The Journey:
Until the moment I stepped into the Psychiatric Emergency Department at our local hospital, I had no idea the speed of my son’s breakdown. I was totally and completely floored. It wasn’t as though I didn’t know he was depressed; he’d been in counseling for years. I knew he disliked school and I had made several attempts to help find him alternatives. I knew he was using drugs and had tried drug counseling, therapy and testing. I created consequences and handed out rewards to motivate him to stay clean and sober. I knew when he was lying to me. I saw the decline, the isolation and the mood changes but, honestly, I thought it was normal teenage stress and that he would move through it as I had when I had played the role of dark, tormented teenager some years before.

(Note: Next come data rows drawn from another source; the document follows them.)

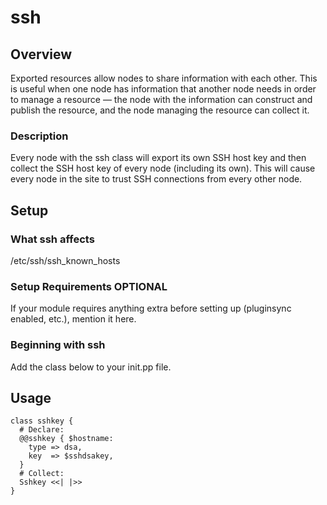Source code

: # ssh


## Overview

Exported resources allow nodes to share information with each other. This is useful when one node has information that another node needs in order to manage a resource — the node with the information can construct and publish the resource, and the node managing the resource can collect it.

### Description

Every node with the ssh class will export its own SSH host key and then collect the SSH host key of every node (including its own). This will cause every node in the site to trust SSH connections from every other node.
## Setup

### What ssh affects

/etc/ssh/ssh_known_hosts

### Setup Requirements **OPTIONAL**

If your module requires anything extra before setting up (pluginsync enabled,
etc.), mention it here.

### Beginning with ssh

Add the class below to your init.pp file.

## Usage

    class sshkey {
      # Declare:
      @@sshkey { $hostname:
        type => dsa,
        key  => $sshdsakey,
      }
      # Collect:
      Sshkey <<| |>>
    }
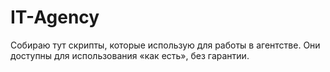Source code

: # IT-Agency
Собираю тут скрипты, которые использую для работы в агентстве. Они доступны для использования «как есть», без гарантии.
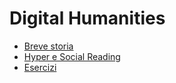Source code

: # Digital Humanities



* [Breve storia](close-reading.md)
* [Hyper e Social Reading](../close-reading-1/prism-part-one.md)
* [Esercizi](../close-reading-1/exercises.md)
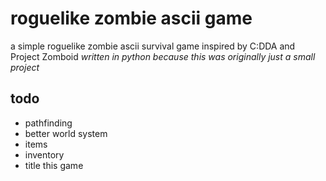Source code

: # roguelike zombie ascii game

a simple roguelike zombie ascii survival game inspired by C:DDA and Project Zomboid
*written in python because this was originally just a small project*

## todo

- pathfinding
- better world system
- items
- inventory
- title this game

As a parent, I was engaged. I listened. I met with his school counselor and his therapist. When he said he wanted to feel useful, I found him volunteer opportunities. When music was the antidote, I bought him a bass guitar and lessons. I did all I could think of to support him and counteract the speed of his decline. I hoped that if I could just get him through high school, he would see that there was a huge world out there full of so much promise and possibility. And yet, in the end, I never saw his breakdown coming.

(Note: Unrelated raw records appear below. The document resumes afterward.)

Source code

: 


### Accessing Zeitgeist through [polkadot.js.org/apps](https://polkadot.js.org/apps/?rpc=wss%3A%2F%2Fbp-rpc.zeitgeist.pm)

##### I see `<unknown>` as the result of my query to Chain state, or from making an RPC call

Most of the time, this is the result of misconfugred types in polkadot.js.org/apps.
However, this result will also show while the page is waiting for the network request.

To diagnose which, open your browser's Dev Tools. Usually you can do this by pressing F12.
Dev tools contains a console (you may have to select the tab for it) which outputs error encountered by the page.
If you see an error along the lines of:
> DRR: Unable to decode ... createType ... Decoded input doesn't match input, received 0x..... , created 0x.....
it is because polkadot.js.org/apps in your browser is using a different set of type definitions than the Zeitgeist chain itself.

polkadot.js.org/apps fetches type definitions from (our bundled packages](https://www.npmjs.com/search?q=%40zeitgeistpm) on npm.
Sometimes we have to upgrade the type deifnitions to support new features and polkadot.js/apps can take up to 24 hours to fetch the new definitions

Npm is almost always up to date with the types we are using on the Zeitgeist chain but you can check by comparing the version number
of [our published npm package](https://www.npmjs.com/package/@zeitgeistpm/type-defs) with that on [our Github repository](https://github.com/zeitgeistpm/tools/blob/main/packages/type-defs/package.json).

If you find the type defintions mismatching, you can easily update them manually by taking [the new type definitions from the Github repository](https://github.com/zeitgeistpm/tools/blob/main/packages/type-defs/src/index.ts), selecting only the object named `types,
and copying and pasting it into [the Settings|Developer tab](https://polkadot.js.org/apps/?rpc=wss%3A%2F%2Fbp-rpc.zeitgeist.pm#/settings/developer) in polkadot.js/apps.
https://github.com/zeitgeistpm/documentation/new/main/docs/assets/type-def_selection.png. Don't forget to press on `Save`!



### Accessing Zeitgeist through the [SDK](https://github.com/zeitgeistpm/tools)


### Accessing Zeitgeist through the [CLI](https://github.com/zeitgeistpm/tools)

The road to my son’s recovery was long and winding, with many twists and turns. The first steps were to stabilize the situation and later to feel all of the sadness, fear and pain associated with what he – and in turn what I – experienced. I still experience some post-traumatic symptoms as a result. I am still healing from this experience. The good news is that I am healing each and every day. I have come to a place within that trusts that my son needs to do this journey his way – a way that I cannot direct nor influence. I can be there with a big, open heart, an open mind, and the daily belief that we are moving through this together.
What started out solely as an intention to support my son through his mental health crisis has become a journey that opened the doors for self-exploration, forgiveness and healing for me.

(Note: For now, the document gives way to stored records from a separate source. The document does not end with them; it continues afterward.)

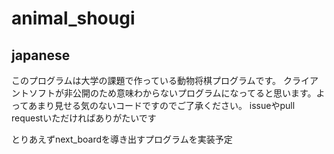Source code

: # animal_shougi

## japanese
このプログラムは大学の課題で作っている動物将棋プログラムです。
クライアントソフトが非公開のため意味わからないプログラムになってると思います。よってあまり見せる気のないコードですのでご了承ください。
issueやpull requestいただければありがたいです

とりあえずnext_boardを導き出すプログラムを実装予定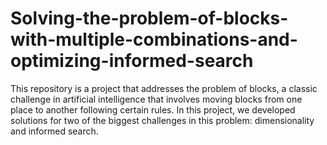 # Solving-the-problem-of-blocks-with-multiple-combinations-and-optimizing-informed-search
This repository is a project that addresses the problem of blocks, a classic challenge in artificial intelligence that involves moving blocks from one place to another following certain rules. In this project, we developed solutions for two of the biggest challenges in this problem: dimensionality and informed search.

My journey towards a more authentic self had started years ago, long before this crisis. It started at the point where I realized my own life had spiraled out of control. I was a single parent, working to support my children’s needs and wants, trying to regain “control” of my life after a bitter divorce laden with enough negative muck to last lifetimes. I’d lay in bed at the end of the day, exhausted and depressed, wondering how things had gone so far off the rails. I remember the exact moment when I called out to the Universe, my soul, and any higher power that might be listening, asking what I needed to do to find peace in my life and to bring peace to my children’s lives as well. That night, I heard an answer loud and clear: I needed to learn to love myself. Unfortunately, it would take my child’s mental health breakdown before I was ready to listen.
As a result of this crisis, I realized and recognized that I carried so much of my own pain with me as well. This pain was not a result of my son’s crisis but the recognition of it, the calling it by name, was a result of it. It offered me the opportunity to pull back the layers of blame and shame, to look stigma and misconceptions directly in the eyes and learn to love myself in a way that I never thought possible. Forgiveness. Acceptance. Trust. A long, painful road, and one that required me to look at my “stuff” from a whole new level, yet also one that gave me an opportunity to seal the cracks in my own heart so that I could love myself, my children and others with a ferocious love. I just had to be willing to take the journey.